A justiça ambiental, portanto, representa um conjunto de princípios éticos e políticos que busca assegurar que “nenhum grupo de pessoas, sejam grupos étnicos, raciais ou de classe, suporte uma parcela desproporcional de degradação do espaço coletivo”[1]. Além disso, visa o acesso mais igualitário aos recursos naturais e a participação significativa dos grupos mais afetados na adoção de políticas públicas relacionadas ao meio ambiente, como forma de evitar que sejam destinadas cargas maiores e desproporcionais dos efeitos ambientais negativos a populações marginalizadas e mais vulneráveis.
Esse direito implica não apenas a preservação da qualidade e da diversidade dos ecossistemas, mas também a garantia de condições dignas de vida, saúde, trabalho, educação, cultura e lazer para todas as pessoas, respeitando suas especificidades e diversidades. Ademais, implica o reconhecimento e a valorização dos saberes, das práticas e das lutas dos movimentos sociais e das comunidades que defendem e cuidam do meio ambiente, como os indígenas, os quilombolas, os ribeirinhos, os pescadores, entre outros.

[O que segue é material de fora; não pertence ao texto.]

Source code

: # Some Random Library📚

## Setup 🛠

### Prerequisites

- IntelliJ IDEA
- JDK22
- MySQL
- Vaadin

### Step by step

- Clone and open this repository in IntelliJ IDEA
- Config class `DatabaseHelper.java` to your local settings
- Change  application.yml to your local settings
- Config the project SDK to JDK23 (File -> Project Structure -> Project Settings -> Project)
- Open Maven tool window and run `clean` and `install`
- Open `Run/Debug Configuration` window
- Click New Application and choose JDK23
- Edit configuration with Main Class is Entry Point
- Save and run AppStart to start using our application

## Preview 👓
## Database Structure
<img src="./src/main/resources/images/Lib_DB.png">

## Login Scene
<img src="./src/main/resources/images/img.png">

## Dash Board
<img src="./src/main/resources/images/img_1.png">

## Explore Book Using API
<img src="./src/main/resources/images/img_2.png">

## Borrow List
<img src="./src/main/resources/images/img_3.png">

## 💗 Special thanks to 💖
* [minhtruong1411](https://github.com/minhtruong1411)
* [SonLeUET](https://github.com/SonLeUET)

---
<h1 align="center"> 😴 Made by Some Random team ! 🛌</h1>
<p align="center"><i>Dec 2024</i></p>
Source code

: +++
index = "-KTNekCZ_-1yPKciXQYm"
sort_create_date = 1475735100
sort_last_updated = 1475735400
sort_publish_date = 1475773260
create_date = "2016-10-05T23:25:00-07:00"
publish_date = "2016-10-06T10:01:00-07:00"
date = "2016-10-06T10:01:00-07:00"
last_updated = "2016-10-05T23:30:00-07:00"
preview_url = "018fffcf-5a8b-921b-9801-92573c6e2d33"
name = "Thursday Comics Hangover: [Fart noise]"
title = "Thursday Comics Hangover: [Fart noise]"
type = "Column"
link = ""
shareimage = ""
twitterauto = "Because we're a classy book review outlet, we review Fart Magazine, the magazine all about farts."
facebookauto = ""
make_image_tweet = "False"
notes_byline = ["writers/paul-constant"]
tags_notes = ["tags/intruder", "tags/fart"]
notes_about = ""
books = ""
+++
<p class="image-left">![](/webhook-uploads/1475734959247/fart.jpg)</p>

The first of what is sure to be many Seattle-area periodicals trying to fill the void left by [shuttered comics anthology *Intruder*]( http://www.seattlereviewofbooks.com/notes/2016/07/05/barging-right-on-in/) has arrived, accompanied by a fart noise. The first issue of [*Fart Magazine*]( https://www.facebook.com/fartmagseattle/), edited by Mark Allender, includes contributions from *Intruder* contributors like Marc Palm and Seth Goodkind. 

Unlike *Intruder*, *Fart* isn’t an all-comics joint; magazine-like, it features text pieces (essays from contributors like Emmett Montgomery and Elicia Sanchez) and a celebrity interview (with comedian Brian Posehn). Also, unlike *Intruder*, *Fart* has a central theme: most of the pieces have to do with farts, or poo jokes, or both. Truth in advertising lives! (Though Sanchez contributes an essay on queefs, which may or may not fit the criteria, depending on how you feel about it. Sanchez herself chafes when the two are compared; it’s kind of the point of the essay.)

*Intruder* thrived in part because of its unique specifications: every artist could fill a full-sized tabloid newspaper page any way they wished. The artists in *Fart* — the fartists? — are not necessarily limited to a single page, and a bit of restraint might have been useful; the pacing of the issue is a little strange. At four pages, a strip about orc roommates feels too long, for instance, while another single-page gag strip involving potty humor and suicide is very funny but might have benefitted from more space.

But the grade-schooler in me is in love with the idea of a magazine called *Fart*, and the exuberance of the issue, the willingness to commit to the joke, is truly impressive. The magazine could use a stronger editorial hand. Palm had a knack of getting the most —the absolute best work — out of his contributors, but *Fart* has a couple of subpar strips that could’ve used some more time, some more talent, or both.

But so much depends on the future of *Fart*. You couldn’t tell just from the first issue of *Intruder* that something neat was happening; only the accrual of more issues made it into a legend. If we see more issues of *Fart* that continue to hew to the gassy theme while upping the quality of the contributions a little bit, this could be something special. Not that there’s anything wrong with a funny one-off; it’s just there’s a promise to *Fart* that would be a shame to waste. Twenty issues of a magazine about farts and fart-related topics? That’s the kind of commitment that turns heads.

As discussões acerca da justiça ambiental têm um histórico relevante, tanto em cenário mundial, como no Brasil. No plano internacional, destacam-se as declarações e as conferências que reconheceram e reivindicaram os direitos e as responsabilidades dos povos e das nações em relação ao meio ambiente, como a Declaração de Estocolmo de 1972, a Declaração do Rio de 1992, a Declaração de Cochabamba de 2010, a Declaração de Nova York de 2014, o Acordo de Paris de 2015, entre outras. Também se destacam as redes e as organizações que articulam e mobilizam os movimentos sociais e as comunidades afetadas pelas injustiças ambientais.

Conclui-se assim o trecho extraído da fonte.